_TASK TO CARRY OUT_
All that should come back is the lines of the data below from the one containing "Planning for change" to the one containing "Don't assume that", inclusive, exactly as they stand.

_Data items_

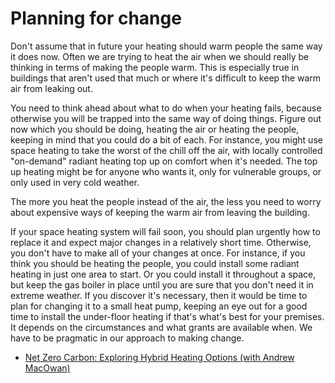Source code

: # Planning for change

Don't assume that in future your heating should warm people the same way it does now.  Often we are trying to heat the air when we should really be thinking in terms of making the people warm.  This is especially true in buildings that aren't used that much or where it's difficult to keep the warm air from leaking out.


You need to think ahead about what to do when your heating fails, because otherwise you will be trapped into the same way of doing things.  Figure out now which you should be doing, heating the air or heating the people, keeping in mind that you could do a bit of each.  For instance, you might use space heating to take the worst of the chill off the air, with locally controlled "on-demand" radiant heating top up on comfort when it's needed.  The top up heating might be for anyone who wants it, only for vulnerable groups, or only used in very cold weather.   

The more you heat the people instead of the air, the less you need to worry about expensive ways of keeping the warm air from leaving the building.

If your space heating system will fail soon, you should plan urgently how to replace it and expect major changes in a relatively short time.   Otherwise, you don't have to make all of your changes at once.  For instance, if you think you should be heating the people, you could install some radiant heating in just one area to start.  Or you could install it throughout a space, but keep the gas boiler in place until you are sure that you don't need it in extreme weather.  If you discover it's necessary, then it would be time to plan for changing it to a small heat pump, keeping an eye out for a good time to install the under-floor heating if that's what's best for your premises.  It depends on the circumstances and what grants are available when.  We have to be pragmatic in our approach to making change.  

- [Net Zero Carbon: Exploring Hybrid Heating Options (with Andrew MacOwan)](https://www.youtube.com/watch?v=WpwMTdOZeWI)

<!-- :TODO: need "why not just install another gas boiler" before this somewhere. Volatile pricing, hydrogen expensive. -->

_SOLUTION_
: # Planning for change

Don't assume that in future your heating should warm people the same way it does now.  Often we are trying to heat the air when we should really be thinking in terms of making the people warm.  This is especially true in buildings that aren't used that much or where it's difficult to keep the warm air from leaking out.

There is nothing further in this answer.